The campaign for Southeastern Guide Dogs, in one way, was easy: The centerpiece is cute dogs and puppies.
But the branding and advertising project for the Palmetto-based organization, which matches visually impaired people with guide dogs, went deeper than pictures. Southeastern Guide Dogs places 100 dogs a year with people, including multiple military veterans.
The overall campaign goal was awareness and engagement, especially among professional women, says C-Suite Creative Director D.P. Knudten. “They are in Sarasota-Bradenton's backyard,” Knudten says, “but most people don't know them.”
Beyond awareness, a focus of the campaign was to go big. It includes TV, print and digital components, in addition to multiple billboards. One billboard is on Interstate 75, not far from the Southeastern Guide Dogs headquarters. Some billboards have a picture of one of the organization's dogs with his or her name and another line for legacy or destiny (transforming lives and superhero, respectively).

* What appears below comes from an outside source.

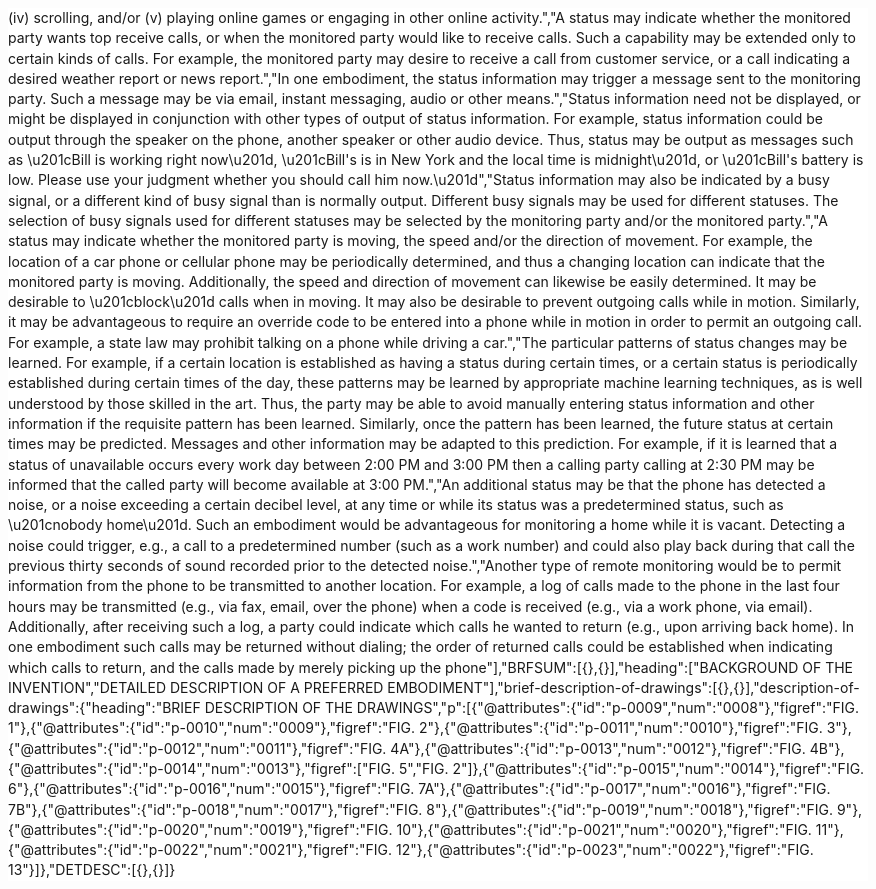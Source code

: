 (iv) scrolling, and\/or (v) playing online games or engaging in other online activity.","A status may indicate whether the monitored party wants top receive calls, or when the monitored party would like to receive calls. Such a capability may be extended only to certain kinds of calls. For example, the monitored party may desire to receive a call from customer service, or a call indicating a desired weather report or news report.","In one embodiment, the status information may trigger a message sent to the monitoring party. Such a message may be via email, instant messaging, audio or other means.","Status information need not be displayed, or might be displayed in conjunction with other types of output of status information. For example, status information could be output through the speaker on the phone, another speaker or other audio device. Thus, status may be output as messages such as \u201cBill is working right now\u201d, \u201cBill's is in New York and the local time is midnight\u201d, or \u201cBill's battery is low. Please use your judgment whether you should call him now.\u201d","Status information may also be indicated by a busy signal, or a different kind of busy signal than is normally output. Different busy signals may be used for different statuses. The selection of busy signals used for different statuses may be selected by the monitoring party and\/or the monitored party.","A status may indicate whether the monitored party is moving, the speed and\/or the direction of movement. For example, the location of a car phone or cellular phone may be periodically determined, and thus a changing location can indicate that the monitored party is moving. Additionally, the speed and direction of movement can likewise be easily determined. It may be desirable to \u201cblock\u201d calls when in moving. It may also be desirable to prevent outgoing calls while in motion. Similarly, it may be advantageous to require an override code to be entered into a phone while in motion in order to permit an outgoing call. For example, a state law may prohibit talking on a phone while driving a car.","The particular patterns of status changes may be learned. For example, if a certain location is established as having a status during certain times, or a certain status is periodically established during certain times of the day, these patterns may be learned by appropriate machine learning techniques, as is well understood by those skilled in the art. Thus, the party may be able to avoid manually entering status information and other information if the requisite pattern has been learned. Similarly, once the pattern has been learned, the future status at certain times may be predicted. Messages and other information may be adapted to this prediction. For example, if it is learned that a status of unavailable occurs every work day between 2:00 PM and 3:00 PM then a calling party calling at 2:30 PM may be informed that the called party will become available at 3:00 PM.","An additional status may be that the phone has detected a noise, or a noise exceeding a certain decibel level, at any time or while its status was a predetermined status, such as \u201cnobody home\u201d. Such an embodiment would be advantageous for monitoring a home while it is vacant. Detecting a noise could trigger, e.g., a call to a predetermined number (such as a work number) and could also play back during that call the previous thirty seconds of sound recorded prior to the detected noise.","Another type of remote monitoring would be to permit information from the phone to be transmitted to another location. For example, a log of calls made to the phone in the last four hours may be transmitted (e.g., via fax, email, over the phone) when a code is received (e.g., via a work phone, via email). Additionally, after receiving such a log, a party could indicate which calls he wanted to return (e.g., upon arriving back home). In one embodiment such calls may be returned without dialing; the order of returned calls could be established when indicating which calls to return, and the calls made by merely picking up the phone"],"BRFSUM":[{},{}],"heading":["BACKGROUND OF THE INVENTION","DETAILED DESCRIPTION OF A PREFERRED EMBODIMENT"],"brief-description-of-drawings":[{},{}],"description-of-drawings":{"heading":"BRIEF DESCRIPTION OF THE DRAWINGS","p":[{"@attributes":{"id":"p-0009","num":"0008"},"figref":"FIG. 1"},{"@attributes":{"id":"p-0010","num":"0009"},"figref":"FIG. 2"},{"@attributes":{"id":"p-0011","num":"0010"},"figref":"FIG. 3"},{"@attributes":{"id":"p-0012","num":"0011"},"figref":"FIG. 4A"},{"@attributes":{"id":"p-0013","num":"0012"},"figref":"FIG. 4B"},{"@attributes":{"id":"p-0014","num":"0013"},"figref":["FIG. 5","FIG. 2"]},{"@attributes":{"id":"p-0015","num":"0014"},"figref":"FIG. 6"},{"@attributes":{"id":"p-0016","num":"0015"},"figref":"FIG. 7A"},{"@attributes":{"id":"p-0017","num":"0016"},"figref":"FIG. 7B"},{"@attributes":{"id":"p-0018","num":"0017"},"figref":"FIG. 8"},{"@attributes":{"id":"p-0019","num":"0018"},"figref":"FIG. 9"},{"@attributes":{"id":"p-0020","num":"0019"},"figref":"FIG. 10"},{"@attributes":{"id":"p-0021","num":"0020"},"figref":"FIG. 11"},{"@attributes":{"id":"p-0022","num":"0021"},"figref":"FIG. 12"},{"@attributes":{"id":"p-0023","num":"0022"},"figref":"FIG. 13"}]},"DETDESC":[{},{}]}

The billboard was an especially challenging aspect of the project, says Knudten. The general rule on billboards for highways is no more than seven words, given drivers' speed. So the idea is to tell an impactful story, fast.
C-Suite Communications' billboard for Southeastern Guide Dogs, featuring future guide dog Jackie
“A billboard is the haiku of advertising,” says Knudten. “It's an incredible challenge to create something you can only see in a blink.”
That takes C-Suite back to the dogs, and what makes the campaign work. The print side, for example, has individual pictures of dogs with brief bios. One is of Ginger, an 8-week-old with hobbies that include “playing with litter mates and sunbathing.”
Guide dogs Gibson, Wayne and Mason also get their own spotlight in the campaign. “We wanted to create a positive image about the dogs and puppies,” Knudten says. “They are the real stars in the campaign.”